Police and military officers fanned out along a key highway into Lima Sunday to prevent it from being overrun by anti-government strikers protesting in support of their employer, US mining firm Doe Run.
Interior Minister Octavio Salazar said 2,000 police officers and 500 troops will stand guard over a 10-kilometer (six-mile) stretch of Highway 20 linking Lima and La Oroya, 185 kilometers (115 miles) to the east, where Doe Run's mining facilities are located.
"We won't let them block the highway," Prime Minister Javier Velazquez told a press conference.
"We've ordered police and soldiers on the move to ensure the free flow of traffic" leading to the idled American firm.
Doe Run was shut down several months ago for failing to comply with new federal environmental rules.
Workers at the factory are planning to go on indefinite strike Monday to compel the government to push back a July 15 deadline it has imposed on Doe Run to comply with new environmental regulations.
The government has said that the company, whose smelting operations were suspended several months ago, must prove that it is in compliance with environmental laws before it will be allowed to reopen.
Velazquez said the strike by Doe Run workers is intended to "pressure the government to accept the company's conditions for resuming operations."
He accused Doe Run of resorting to "blackmail" by inciting its workers to side with the company's demand for a deadline extension so it can adapt the facility to stricter, anti-pollution regulations.
Velazquez said the government would hold Doe Run responsible "for all acts of violence that may occur" during the strike, and accused the local miners' union of supporting the US company's stance against the government.
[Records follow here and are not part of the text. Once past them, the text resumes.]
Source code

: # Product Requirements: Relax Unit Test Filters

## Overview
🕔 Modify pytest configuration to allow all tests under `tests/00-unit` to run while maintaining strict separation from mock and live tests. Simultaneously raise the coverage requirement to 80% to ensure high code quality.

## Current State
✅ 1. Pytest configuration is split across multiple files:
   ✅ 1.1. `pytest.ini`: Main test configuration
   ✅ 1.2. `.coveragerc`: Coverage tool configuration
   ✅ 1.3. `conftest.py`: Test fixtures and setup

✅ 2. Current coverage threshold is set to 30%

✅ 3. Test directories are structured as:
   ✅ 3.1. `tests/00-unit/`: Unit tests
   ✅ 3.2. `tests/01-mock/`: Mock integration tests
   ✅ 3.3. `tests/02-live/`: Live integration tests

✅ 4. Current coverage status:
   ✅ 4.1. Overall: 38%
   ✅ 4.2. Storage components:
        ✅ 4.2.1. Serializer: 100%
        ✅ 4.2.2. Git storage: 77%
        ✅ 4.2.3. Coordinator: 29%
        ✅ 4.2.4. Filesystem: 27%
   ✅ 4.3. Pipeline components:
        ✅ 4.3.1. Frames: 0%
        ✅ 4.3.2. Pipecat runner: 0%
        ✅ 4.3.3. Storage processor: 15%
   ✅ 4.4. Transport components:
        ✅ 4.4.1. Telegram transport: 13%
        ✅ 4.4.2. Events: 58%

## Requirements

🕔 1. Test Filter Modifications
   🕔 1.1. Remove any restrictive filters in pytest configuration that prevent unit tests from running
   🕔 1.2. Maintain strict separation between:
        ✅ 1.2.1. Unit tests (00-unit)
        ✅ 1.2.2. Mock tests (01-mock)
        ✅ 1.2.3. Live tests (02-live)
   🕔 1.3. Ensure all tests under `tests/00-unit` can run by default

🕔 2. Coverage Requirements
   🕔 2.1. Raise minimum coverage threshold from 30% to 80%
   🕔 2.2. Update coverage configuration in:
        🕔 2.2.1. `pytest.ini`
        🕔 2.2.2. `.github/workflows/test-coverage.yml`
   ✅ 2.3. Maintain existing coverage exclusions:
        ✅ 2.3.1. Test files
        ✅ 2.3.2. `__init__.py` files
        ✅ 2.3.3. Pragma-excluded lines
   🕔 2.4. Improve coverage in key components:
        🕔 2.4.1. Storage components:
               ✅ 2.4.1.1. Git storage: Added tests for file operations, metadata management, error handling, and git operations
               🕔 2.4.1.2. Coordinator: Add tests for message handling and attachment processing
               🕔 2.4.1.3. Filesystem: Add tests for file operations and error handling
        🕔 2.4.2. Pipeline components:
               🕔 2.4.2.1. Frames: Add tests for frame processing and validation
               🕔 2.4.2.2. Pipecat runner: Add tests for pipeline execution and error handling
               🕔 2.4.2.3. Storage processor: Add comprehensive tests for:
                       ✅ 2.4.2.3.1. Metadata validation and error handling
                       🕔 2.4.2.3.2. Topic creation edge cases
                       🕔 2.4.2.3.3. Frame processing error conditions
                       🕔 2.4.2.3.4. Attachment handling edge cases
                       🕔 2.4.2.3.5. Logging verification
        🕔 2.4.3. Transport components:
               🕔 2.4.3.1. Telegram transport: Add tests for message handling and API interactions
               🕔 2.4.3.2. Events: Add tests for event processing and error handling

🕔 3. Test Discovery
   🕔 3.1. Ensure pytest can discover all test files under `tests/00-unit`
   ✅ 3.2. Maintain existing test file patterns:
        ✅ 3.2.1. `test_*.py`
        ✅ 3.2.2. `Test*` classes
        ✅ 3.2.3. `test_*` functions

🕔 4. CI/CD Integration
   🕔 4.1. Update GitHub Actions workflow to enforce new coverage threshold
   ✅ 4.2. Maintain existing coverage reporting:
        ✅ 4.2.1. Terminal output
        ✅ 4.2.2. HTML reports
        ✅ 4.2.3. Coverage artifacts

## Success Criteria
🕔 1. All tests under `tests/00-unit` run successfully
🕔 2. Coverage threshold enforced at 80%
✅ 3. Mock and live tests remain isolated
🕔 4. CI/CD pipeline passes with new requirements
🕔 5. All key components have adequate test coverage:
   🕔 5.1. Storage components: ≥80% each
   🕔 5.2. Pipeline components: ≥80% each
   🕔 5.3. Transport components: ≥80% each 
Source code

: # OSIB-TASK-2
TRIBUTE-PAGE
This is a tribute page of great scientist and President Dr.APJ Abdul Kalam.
Doe Run was privatized and sold to Doe Run in 1997 with the hope it could be converted into a clean-running facility. The smelter has provided jobs for a century to La Oroya residents — now numbering 30,000 — but has also made it one of the most polluted cities in Peru.
Doe Run also owes more than 200 million dollars in debts and back taxes and is asking for a 20 year repayment moratorium, which the government says is unacceptable.